WORK REQUEST: Below this line are records; transcribe exactly the lines between the one holding "remove a number at a given index." and the one holding "hierarchical data storage:**", inclusive, and omit the pictures.

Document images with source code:
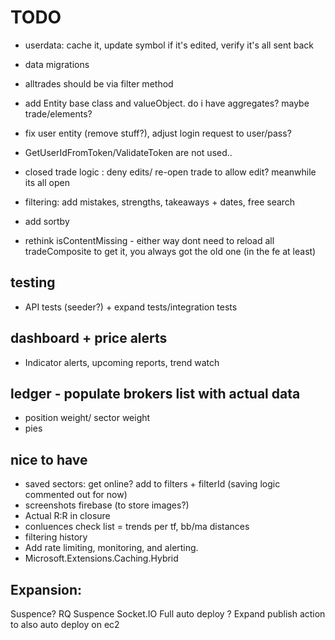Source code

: ﻿
# TODO
- userdata: cache it, update symbol if it's edited, verify it's all sent back
- data migrations
- alltrades should be via filter method

- add Entity base class and valueObject. do i have aggregates? maybe trade/elements?
- fix user entity (remove stuff?), adjust login request to user/pass?
- GetUserIdFromToken/ValidateToken are not used.. 
- closed trade logic : deny edits/ re-open trade to allow edit? meanwhile its all open

- filtering: add mistakes, strengths, takeaways + dates, free search
- add sortby

- rethink isContentMissing - either way dont need to reload all tradeComposite to get it, you always got the old one (in the fe at least)

## testing
- API tests (seeder?) + expand tests/integration tests

## dashboard + price alerts
- Indicator alerts, upcoming reports, trend watch

## ledger - populate brokers list with actual data
- position weight/ sector weight
- pies

## nice to have
- saved sectors: get online? add to filters + filterId (saving logic commented out for now)
- screenshots firebase (to store images?)
- Actual R:R in closure
- conluences check list = trends per tf, bb/ma distances
- filtering history
- Add rate limiting, monitoring, and alerting.
- Microsoft.Extensions.Caching.Hybrid

## Expansion:
Suspence? RQ Suspence
Socket.IO
Full auto deploy ? Expand publish action to also auto deploy on ec2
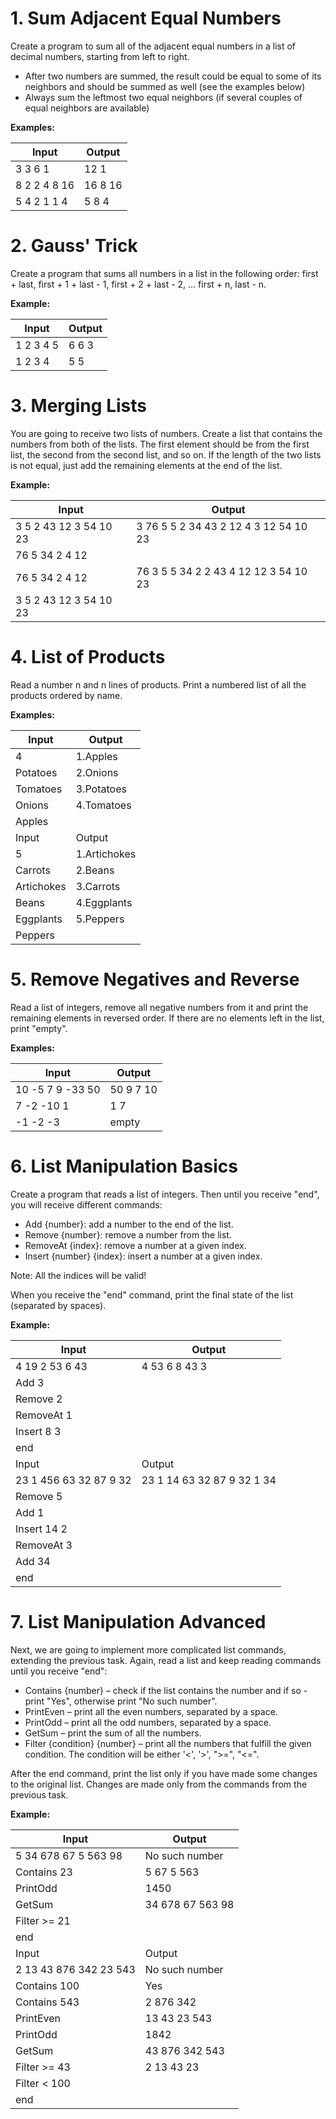# 1.	Sum Adjacent Equal Numbers
Create a program to sum all of the adjacent equal numbers in a list of decimal numbers, starting from left to right.
-	After two numbers are summed, the result could be equal to some of its neighbors and should be summed as well (see the examples below)
-	Always sum the leftmost two equal neighbors (if several couples of equal neighbors are available)

**Examples:**

Input|	Output	
---|---
3 3 6 1|	12 1	
8 2 2 4 8 16|	16 8 16
5 4 2 1 1 4	|5 8 4	

# 2.	Gauss' Trick
Create a program that sums all numbers in a list in the following order:
first + last, first + 1 + last - 1, first + 2 + last - 2, … first + n, last - n.

**Example:**

Input|	Output
---|---
1 2 3 4 5|	6 6 3
1 2 3 4|	5 5

# 3.	Merging Lists
You are going to receive two lists of numbers. Create a list that contains the numbers from both of the lists. 
The first element should be from the first list, the second from the second list, and so on. If the length of the two lists is not equal,
just add the remaining elements at the end of the list.

**Example:**

Input|	Output
---|---
3 5 2 43 12 3 54 10 23|3 76 5 5 2 34 43 2 12 4 3 12 54 10 23
76 5 34 2 4 12|	|
76 5 34 2 4 12|76 3 5 5 34 2 2 43 4 12 12 3 54 10 23
3 5 2 43 12 3 54 10 23|

# 4.	List of Products
Read a number n and n lines of products. Print a numbered list of all the products ordered by name.

**Examples:**

Input|	Output
---|---
4|1.Apples
Potatoes|2.Onions
Tomatoes|3.Potatoes
Onions|4.Tomatoes
Apples|	
Input|	Output
5|1.Artichokes
Carrots|2.Beans
Artichokes|3.Carrots
Beans|4.Eggplants
Eggplants|5.Peppers
Peppers|

# 5.	Remove Negatives and Reverse
Read a list of integers, remove all negative numbers from it and print the remaining elements in reversed order. 
If there are no elements left in the list, print "empty".

**Examples:**

Input|	Output
---|---
10 -5 7 9 -33 50|	50 9 7 10
7 -2 -10 1|	1 7
-1 -2 -3|	empty

# 6.	List Manipulation Basics
Create a program that reads a list of integers. Then until you receive "end", you will receive different commands:
-	Add {number}: add a number to the end of the list.
-	Remove {number}: remove a number from the list.
-	RemoveAt {index}: remove a number at a given index.
-	Insert {number} {index}: insert a number at a given index.

Note: All the indices will be valid!

When you receive the "end" command, print the final state of the list (separated by spaces).

**Example:**

Input|	Output
---|---
4 19 2 53 6 43|4 53 6 8 43 3
Add 3|
Remove 2|
RemoveAt 1|
Insert 8 3|
end	|
Input|	Output
23 1 456 63 32 87 9 32|23 1 14 63 32 87 9 32 1 34
Remove 5|
Add 1|
Insert 14 2|
RemoveAt 3|
Add 34|
end	|

# 7.	List Manipulation Advanced
Next, we are going to implement more complicated list commands, extending the previous task. Again, read a list and keep reading commands until you receive "end":
-	Contains {number} – check if the list contains the number and if so - print "Yes", otherwise print "No such number".
-	PrintEven – print all the even numbers, separated by a space.
-	PrintOdd – print all the odd numbers, separated by a space.
-	GetSum – print the sum of all the numbers.
-	Filter {condition} {number} – print all the numbers that fulfill the given condition. The condition will be either '<', '>', ">=", "<=".

After the end command, print the list only if you have made some changes to the original list. Changes are made only from the commands from the previous task.

**Example:**

Input|	Output
---|---
5 34 678 67 5 563 98|No such number
Contains 23|5 67 5 563
PrintOdd|1450
GetSum|34 678 67 563 98
Filter >= 21|
end	|
Input|	Output
2 13 43 876 342 23 543|No such number
Contains 100|Yes
Contains 543|2 876 342
PrintEven|13 43 23 543
PrintOdd|1842
GetSum|43 876 342 543
Filter >= 43|2 13 43 23
Filter < 100|
end	|

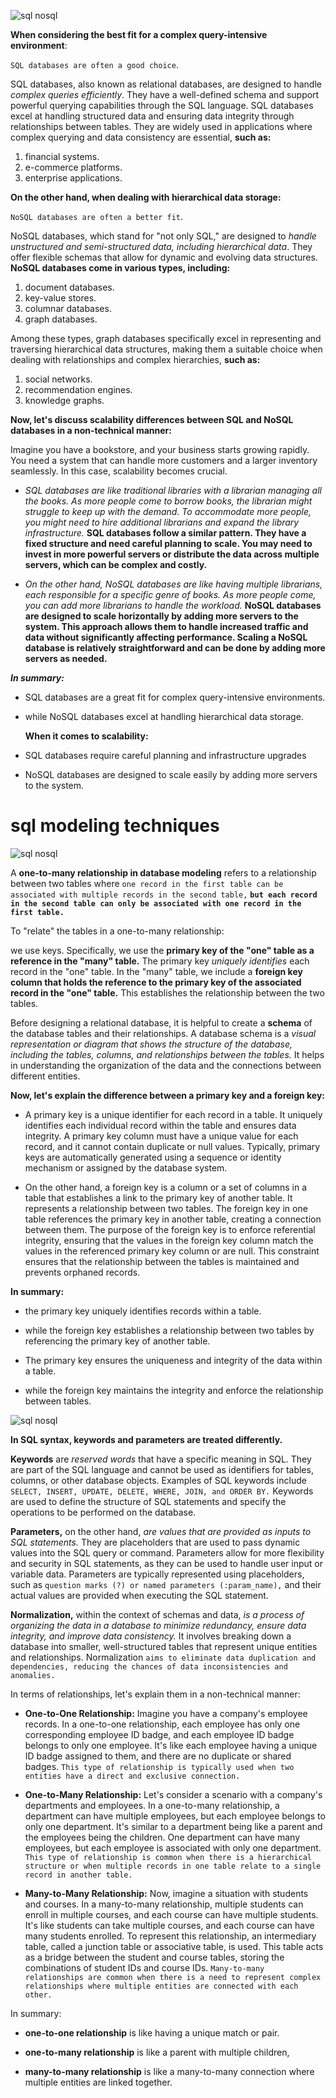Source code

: ![sql nosql](./sqlnosql.jpeg)

**When considering the best fit for a complex query-intensive environment**:

`SQL databases are often a good choice`.

SQL databases, also known as relational databases, are designed to handle *complex queries efficiently*. They have a well-defined schema and support powerful querying capabilities through the SQL language. SQL databases excel at handling structured data and ensuring data integrity through relationships between tables. They are widely used in applications where complex querying and data consistency are essential, **such as:**

1. financial systems.
2. e-commerce platforms.
3. enterprise applications.

**On the other hand, when dealing with hierarchical data storage:**

 `NoSQL databases are often a better fit`.

 NoSQL databases, which stand for "not only SQL," are designed to *handle unstructured and semi-structured data, including hierarchical data*. They offer flexible schemas that allow for dynamic and evolving data structures. **NoSQL databases come in various types, including:**

 1. document databases.
 2. key-value stores.
 3. columnar databases.
 4. graph databases.

Among these types, graph databases specifically excel in representing and traversing hierarchical data structures, making them a suitable choice when dealing with relationships and complex hierarchies, **such as:**

1. social networks.
2. recommendation engines.
3. knowledge graphs.

**Now, let's discuss scalability differences between SQL and NoSQL databases in a non-technical manner:**

Imagine you have a bookstore, and your business starts growing rapidly. You need a system that can handle more customers and a larger inventory seamlessly. In this case, scalability becomes crucial.

* *SQL databases are like traditional libraries with a librarian managing all the books. As more people come to borrow books, the librarian might struggle to keep up with the demand. To accommodate more people, you might need to hire additional librarians and expand the library infrastructure.* **SQL databases follow a similar pattern. They have a fixed structure and need careful planning to scale. You may need to invest in more powerful servers or distribute the data across multiple servers, which can be complex and costly.**

* *On the other hand, NoSQL databases are like having multiple librarians, each responsible for a specific genre of books. As more people come, you can add more librarians to handle the workload.* **NoSQL databases are designed to scale horizontally by adding more servers to the system. This approach allows them to handle increased traffic and data without significantly affecting performance. Scaling a NoSQL database is relatively straightforward and can be done by adding more servers as needed.**

***In summary:***

* SQL databases are a great fit for complex query-intensive environments.

* while NoSQL databases excel at handling hierarchical data storage.

    **When it comes to scalability:**

* SQL databases require careful planning and infrastructure upgrades
  
* NoSQL databases are designed to scale easily by adding more servers to the system.

# sql modeling techniques

![sql nosql](./modeling_techniques.png)

A **one-to-many relationship in database modeling** refers to a relationship between two tables where `one record in the first table can be associated with multiple records in the second table,` **`but each record in the second table can only be associated with one record in the first table.`**

To "relate" the tables in a one-to-many relationship:

 we use keys. Specifically, we use the **primary key of the "one" table as a reference in the "many" table.** The primary key *uniquely identifies* each record in the "one" table. In the "many" table, we include a **foreign key column that holds the reference to the primary key of the associated record in the "one" table.** This establishes the relationship between the two tables.

Before designing a relational database, it is helpful to create a **schema** of the database tables and their relationships. A database schema is a *visual representation or diagram that shows the structure of the database, including the tables, columns, and relationships between the tables.* It helps in understanding the organization of the data and the connections between different entities.

**Now, let's explain the difference between a primary key and a foreign key:**

* A primary key is a unique identifier for each record in a table. It uniquely identifies each individual record within the table and ensures data integrity. A primary key column must have a unique value for each record, and it cannot contain duplicate or null values. Typically, primary keys are automatically generated using a sequence or identity mechanism or assigned by the database system.

* On the other hand, a foreign key is a column or a set of columns in a table that establishes a link to the primary key of another table. It represents a relationship between two tables. The foreign key in one table references the primary key in another table, creating a connection between them. The purpose of the foreign key is to enforce referential integrity, ensuring that the values in the foreign key column match the values in the referenced primary key column or are null. This constraint ensures that the relationship between the tables is maintained and prevents orphaned records.

**In summary:**

* the primary key uniquely identifies records within a table.

* while the foreign key establishes a relationship between two tables by referencing the primary key of another table.

* The primary key ensures the uniqueness and integrity of the data within a table.

* while the foreign key maintains the integrity and enforce the relationship between tables.

![sql nosql](https://i.ytimg.com/vi/oA4IdQFQS1Y/maxresdefault.jpg)

**In SQL syntax, keywords and parameters are treated differently.**

**Keywords** are *reserved words* that have a specific meaning in SQL. They are part of the SQL language and cannot be used as identifiers for tables, columns, or other database objects. Examples of SQL keywords include `SELECT, INSERT, UPDATE, DELETE, WHERE, JOIN, and ORDER BY.` Keywords are used to define the structure of SQL statements and specify the operations to be performed on the database.

**Parameters,** on the other hand, *are values that are provided as inputs to SQL statements.* They are placeholders that are used to pass dynamic values into the SQL query or command. Parameters allow for more flexibility and security in SQL statements, as they can be used to handle user input or variable data. Parameters are typically represented using placeholders, such as `question marks (?) or named parameters (:param_name),` and their actual values are provided when executing the SQL statement.

**Normalization,** within the context of schemas and data, *is a process of organizing the data in a database to minimize redundancy, ensure data integrity, and improve data consistency.* It involves breaking down a database into smaller, well-structured tables that represent unique entities and relationships. Normalization `aims to eliminate data duplication and dependencies, reducing the chances of data inconsistencies and anomalies.`

In terms of relationships, let's explain them in a non-technical manner:

* **One-to-One Relationship:** Imagine you have a company's employee records. In a one-to-one relationship, each employee has only one corresponding employee ID badge, and each employee ID badge belongs to only one employee. It's like each employee having a unique ID badge assigned to them, and there are no duplicate or shared badges. `This type of relationship is typically used when two entities have a direct and exclusive connection.`

* **One-to-Many Relationship:** Let's consider a scenario with a company's departments and employees. In a one-to-many relationship, a department can have multiple employees, but each employee belongs to only one department. It's similar to a department being like a parent and the employees being the children. One department can have many employees, but each employee is associated with only one department. `This type of relationship is common when there is a hierarchical structure or when multiple records in one table relate to a single record in another table.`

* **Many-to-Many Relationship:** Now, imagine a situation with students and courses. In a many-to-many relationship, multiple students can enroll in multiple courses, and each course can have multiple students. It's like students can take multiple courses, and each course can have many students enrolled. To represent this relationship, an intermediary table, called a junction table or associative table, is used. This table acts as a bridge between the student and course tables, storing the combinations of student IDs and course IDs. `Many-to-many relationships are common when there is a need to represent complex relationships where multiple entities are connected with each other.`

In summary:

* **one-to-one relationship** is like having a unique match or pair.

* **one-to-many relationship** is like a parent with multiple children,  

* **many-to-many relationship** is like a many-to-many connection where multiple entities are linked together.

REPLY TO THE EXERCISE:
-	RemoveAt {index}: remove a number at a given index.
-	Insert {number} {index}: insert a number at a given index.

Note: All the indices will be valid!

When you receive the "end" command, print the final state of the list (separated by spaces).

**Example:**

Input|	Output
---|---
4 19 2 53 6 43|4 53 6 8 43 3
Add 3|
Remove 2|
RemoveAt 1|
Insert 8 3|
end	|
Input|	Output
23 1 456 63 32 87 9 32|23 1 14 63 32 87 9 32 1 34
Remove 5|
Add 1|
Insert 14 2|
RemoveAt 3|
Add 34|
end	|

# 7.	List Manipulation Advanced
Next, we are going to implement more complicated list commands, extending the previous task. Again, read a list and keep reading commands until you receive "end":
-	Contains {number} – check if the list contains the number and if so - print "Yes", otherwise print "No such number".
-	PrintEven – print all the even numbers, separated by a space.
-	PrintOdd – print all the odd numbers, separated by a space.
-	GetSum – print the sum of all the numbers.
-	Filter {condition} {number} – print all the numbers that fulfill the given condition. The condition will be either '<', '>', ">=", "<=".

After the end command, print the list only if you have made some changes to the original list. Changes are made only from the commands from the previous task.

**Example:**

Input|	Output
---|---
5 34 678 67 5 563 98|No such number
Contains 23|5 67 5 563
PrintOdd|1450
GetSum|34 678 67 563 98
Filter >= 21|
end	|
Input|	Output
2 13 43 876 342 23 543|No such number
Contains 100|Yes
Contains 543|2 876 342
PrintEven|13 43 23 543
PrintOdd|1842
GetSum|43 876 342 543
Filter >= 43|2 13 43 23
Filter < 100|
end	|

Source code

: ![sql nosql](./sqlnosql.jpeg)

**When considering the best fit for a complex query-intensive environment**:

`SQL databases are often a good choice`.

SQL databases, also known as relational databases, are designed to handle *complex queries efficiently*. They have a well-defined schema and support powerful querying capabilities through the SQL language. SQL databases excel at handling structured data and ensuring data integrity through relationships between tables. They are widely used in applications where complex querying and data consistency are essential, **such as:**

1. financial systems.
2. e-commerce platforms.
3. enterprise applications.

**On the other hand, when dealing with hierarchical data storage:**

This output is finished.